What the task requires
Output only the lines below from the one containing "energy sets the" to the one containing "Electron--hole attraction competes", exactly as written, both ends kept.
-- Source material follows --
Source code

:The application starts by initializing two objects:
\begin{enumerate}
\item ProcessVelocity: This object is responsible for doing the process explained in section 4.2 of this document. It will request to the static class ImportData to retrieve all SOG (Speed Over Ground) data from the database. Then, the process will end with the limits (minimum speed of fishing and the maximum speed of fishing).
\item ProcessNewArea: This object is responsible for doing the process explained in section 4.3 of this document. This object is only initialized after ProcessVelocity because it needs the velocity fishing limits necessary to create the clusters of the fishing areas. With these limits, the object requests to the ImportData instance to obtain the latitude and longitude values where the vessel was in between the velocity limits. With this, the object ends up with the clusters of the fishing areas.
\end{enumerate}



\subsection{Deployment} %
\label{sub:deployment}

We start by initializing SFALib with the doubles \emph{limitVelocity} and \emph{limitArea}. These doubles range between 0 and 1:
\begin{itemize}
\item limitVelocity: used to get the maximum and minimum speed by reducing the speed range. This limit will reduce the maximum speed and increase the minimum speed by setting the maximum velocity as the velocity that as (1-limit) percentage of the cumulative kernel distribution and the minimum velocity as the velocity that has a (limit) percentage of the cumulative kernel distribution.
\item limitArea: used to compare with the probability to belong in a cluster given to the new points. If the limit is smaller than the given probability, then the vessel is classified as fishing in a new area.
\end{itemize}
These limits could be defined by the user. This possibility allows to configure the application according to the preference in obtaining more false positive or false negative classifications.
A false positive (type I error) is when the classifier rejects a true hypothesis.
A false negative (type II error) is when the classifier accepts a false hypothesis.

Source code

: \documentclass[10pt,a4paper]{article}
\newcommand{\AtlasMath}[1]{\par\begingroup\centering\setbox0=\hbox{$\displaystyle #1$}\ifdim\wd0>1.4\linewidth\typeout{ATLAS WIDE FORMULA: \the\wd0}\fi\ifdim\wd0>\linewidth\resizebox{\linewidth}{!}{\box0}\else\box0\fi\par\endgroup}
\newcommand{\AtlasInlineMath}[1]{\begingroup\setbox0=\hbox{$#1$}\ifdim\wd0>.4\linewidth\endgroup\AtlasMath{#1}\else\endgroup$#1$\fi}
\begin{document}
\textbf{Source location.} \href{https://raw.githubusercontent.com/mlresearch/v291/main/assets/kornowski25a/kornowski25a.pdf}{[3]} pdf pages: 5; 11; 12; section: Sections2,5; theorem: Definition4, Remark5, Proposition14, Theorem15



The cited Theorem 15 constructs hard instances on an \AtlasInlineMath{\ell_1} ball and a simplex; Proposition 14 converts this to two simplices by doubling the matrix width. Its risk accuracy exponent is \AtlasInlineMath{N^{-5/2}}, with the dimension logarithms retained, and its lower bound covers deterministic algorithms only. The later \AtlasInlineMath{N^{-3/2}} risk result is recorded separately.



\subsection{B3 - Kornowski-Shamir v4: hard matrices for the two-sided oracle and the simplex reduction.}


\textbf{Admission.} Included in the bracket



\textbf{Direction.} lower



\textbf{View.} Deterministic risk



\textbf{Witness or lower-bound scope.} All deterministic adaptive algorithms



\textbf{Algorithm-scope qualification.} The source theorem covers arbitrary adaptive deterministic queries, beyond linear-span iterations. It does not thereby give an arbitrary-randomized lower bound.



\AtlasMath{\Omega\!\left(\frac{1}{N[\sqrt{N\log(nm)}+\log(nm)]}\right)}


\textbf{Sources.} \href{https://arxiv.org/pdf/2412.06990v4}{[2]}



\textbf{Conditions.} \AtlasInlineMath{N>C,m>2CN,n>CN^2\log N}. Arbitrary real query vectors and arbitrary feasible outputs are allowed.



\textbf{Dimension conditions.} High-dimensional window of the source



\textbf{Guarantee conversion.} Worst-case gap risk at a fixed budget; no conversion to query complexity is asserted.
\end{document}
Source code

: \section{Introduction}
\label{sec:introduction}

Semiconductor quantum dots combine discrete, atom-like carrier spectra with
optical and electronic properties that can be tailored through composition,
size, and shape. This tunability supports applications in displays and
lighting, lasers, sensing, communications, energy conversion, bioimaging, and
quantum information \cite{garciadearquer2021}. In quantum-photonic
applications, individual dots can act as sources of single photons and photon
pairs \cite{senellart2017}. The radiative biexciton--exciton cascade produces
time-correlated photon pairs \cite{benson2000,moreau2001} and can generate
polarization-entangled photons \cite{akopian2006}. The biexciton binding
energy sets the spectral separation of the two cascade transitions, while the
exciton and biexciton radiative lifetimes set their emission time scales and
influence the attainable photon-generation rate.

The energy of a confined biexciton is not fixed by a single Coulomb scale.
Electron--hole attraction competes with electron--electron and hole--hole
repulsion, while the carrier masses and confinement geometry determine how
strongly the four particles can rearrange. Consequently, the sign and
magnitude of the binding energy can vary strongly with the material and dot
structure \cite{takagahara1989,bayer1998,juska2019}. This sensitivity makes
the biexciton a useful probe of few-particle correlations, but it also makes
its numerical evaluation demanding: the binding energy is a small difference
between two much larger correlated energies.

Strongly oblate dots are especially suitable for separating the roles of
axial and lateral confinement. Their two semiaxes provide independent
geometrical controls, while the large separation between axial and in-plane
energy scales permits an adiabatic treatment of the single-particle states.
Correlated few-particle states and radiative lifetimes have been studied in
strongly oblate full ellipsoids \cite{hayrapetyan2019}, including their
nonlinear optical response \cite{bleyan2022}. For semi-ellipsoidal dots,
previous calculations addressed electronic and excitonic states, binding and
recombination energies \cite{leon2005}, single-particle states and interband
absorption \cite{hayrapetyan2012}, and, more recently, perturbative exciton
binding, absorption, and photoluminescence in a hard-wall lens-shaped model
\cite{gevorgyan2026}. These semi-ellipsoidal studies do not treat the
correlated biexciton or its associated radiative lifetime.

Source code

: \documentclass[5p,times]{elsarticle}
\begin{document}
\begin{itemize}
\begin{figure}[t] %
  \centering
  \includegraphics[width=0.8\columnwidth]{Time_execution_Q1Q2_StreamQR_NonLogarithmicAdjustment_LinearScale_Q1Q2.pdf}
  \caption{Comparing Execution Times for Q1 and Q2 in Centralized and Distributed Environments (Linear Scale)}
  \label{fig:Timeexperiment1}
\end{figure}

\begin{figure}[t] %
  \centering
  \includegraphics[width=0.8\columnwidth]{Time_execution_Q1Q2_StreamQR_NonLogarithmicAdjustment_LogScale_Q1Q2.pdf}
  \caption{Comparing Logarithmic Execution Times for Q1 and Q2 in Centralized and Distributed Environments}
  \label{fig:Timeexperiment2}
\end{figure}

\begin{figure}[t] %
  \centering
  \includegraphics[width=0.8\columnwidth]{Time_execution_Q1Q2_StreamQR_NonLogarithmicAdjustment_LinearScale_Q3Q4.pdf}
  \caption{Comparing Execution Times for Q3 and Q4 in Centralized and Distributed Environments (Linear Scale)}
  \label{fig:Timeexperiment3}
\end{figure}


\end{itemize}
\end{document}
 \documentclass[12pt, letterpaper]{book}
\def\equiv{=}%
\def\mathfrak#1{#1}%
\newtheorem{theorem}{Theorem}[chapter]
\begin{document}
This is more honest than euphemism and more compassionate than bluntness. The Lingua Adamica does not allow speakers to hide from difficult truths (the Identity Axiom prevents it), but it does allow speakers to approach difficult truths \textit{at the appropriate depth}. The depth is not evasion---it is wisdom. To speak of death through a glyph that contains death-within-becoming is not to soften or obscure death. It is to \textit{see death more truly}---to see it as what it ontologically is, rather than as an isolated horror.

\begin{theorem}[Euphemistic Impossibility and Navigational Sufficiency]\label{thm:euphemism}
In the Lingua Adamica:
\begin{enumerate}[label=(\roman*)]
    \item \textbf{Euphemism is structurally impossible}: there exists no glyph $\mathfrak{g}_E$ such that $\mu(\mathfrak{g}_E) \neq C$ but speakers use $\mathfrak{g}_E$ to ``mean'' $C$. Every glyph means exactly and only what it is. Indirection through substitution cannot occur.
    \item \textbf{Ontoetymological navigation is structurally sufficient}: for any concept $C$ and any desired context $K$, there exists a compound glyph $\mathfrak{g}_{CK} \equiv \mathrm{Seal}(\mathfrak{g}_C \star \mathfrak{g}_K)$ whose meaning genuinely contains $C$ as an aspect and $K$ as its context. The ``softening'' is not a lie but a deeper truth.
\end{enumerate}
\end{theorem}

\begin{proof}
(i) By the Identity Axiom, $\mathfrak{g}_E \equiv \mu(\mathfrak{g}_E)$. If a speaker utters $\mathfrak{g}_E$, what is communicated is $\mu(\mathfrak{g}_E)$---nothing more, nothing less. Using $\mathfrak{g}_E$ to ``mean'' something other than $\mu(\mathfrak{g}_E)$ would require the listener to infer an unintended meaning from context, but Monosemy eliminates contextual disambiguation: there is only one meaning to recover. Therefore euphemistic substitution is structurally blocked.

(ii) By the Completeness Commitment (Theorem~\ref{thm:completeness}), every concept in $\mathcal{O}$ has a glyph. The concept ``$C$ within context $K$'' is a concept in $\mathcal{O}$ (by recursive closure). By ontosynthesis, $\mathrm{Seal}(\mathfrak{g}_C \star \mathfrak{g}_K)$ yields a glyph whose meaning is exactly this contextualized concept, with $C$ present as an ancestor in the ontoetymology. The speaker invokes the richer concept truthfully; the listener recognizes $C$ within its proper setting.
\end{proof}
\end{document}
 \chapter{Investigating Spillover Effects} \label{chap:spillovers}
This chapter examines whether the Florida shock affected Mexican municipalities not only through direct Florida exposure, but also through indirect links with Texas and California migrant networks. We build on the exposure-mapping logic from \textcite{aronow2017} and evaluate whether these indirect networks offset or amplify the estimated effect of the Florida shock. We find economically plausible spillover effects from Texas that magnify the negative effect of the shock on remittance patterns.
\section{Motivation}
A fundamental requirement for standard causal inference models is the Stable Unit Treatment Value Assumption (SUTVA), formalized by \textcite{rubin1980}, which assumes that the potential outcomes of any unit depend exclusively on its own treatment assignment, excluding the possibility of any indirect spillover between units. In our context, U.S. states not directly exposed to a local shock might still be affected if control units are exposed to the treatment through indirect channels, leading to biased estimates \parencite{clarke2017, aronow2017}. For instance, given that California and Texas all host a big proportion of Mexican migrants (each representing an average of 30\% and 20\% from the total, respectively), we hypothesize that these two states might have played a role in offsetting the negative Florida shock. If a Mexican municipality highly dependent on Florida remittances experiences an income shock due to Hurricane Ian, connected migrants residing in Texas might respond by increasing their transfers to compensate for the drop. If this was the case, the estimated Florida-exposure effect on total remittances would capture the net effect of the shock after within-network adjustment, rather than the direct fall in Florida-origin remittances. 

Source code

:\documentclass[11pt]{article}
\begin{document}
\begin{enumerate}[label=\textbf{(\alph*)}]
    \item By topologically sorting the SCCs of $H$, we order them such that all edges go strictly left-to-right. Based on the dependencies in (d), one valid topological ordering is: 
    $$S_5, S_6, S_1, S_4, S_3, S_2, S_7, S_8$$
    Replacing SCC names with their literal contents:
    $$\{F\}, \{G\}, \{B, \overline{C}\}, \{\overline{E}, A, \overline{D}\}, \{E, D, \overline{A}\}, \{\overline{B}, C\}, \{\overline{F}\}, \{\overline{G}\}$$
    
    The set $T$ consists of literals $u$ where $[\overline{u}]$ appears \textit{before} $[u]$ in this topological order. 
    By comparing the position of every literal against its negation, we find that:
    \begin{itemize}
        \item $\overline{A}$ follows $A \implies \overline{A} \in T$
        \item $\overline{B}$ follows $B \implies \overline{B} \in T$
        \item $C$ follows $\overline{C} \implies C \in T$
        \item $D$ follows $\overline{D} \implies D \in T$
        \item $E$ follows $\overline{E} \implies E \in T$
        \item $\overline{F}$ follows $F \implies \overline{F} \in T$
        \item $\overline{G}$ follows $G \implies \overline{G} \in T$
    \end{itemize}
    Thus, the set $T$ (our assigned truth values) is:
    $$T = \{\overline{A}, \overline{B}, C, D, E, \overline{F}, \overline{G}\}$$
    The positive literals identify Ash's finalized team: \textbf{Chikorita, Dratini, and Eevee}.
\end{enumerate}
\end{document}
-- Source material concluded --
Answer space
energy sets the spectral separation of the two cascade transitions, while the
exciton and biexciton radiative lifetimes set their emission time scales and
influence the attainable photon-generation rate.

The energy of a confined biexciton is not fixed by a single Coulomb scale.
Electron--hole attraction competes with electron--electron and hole--hole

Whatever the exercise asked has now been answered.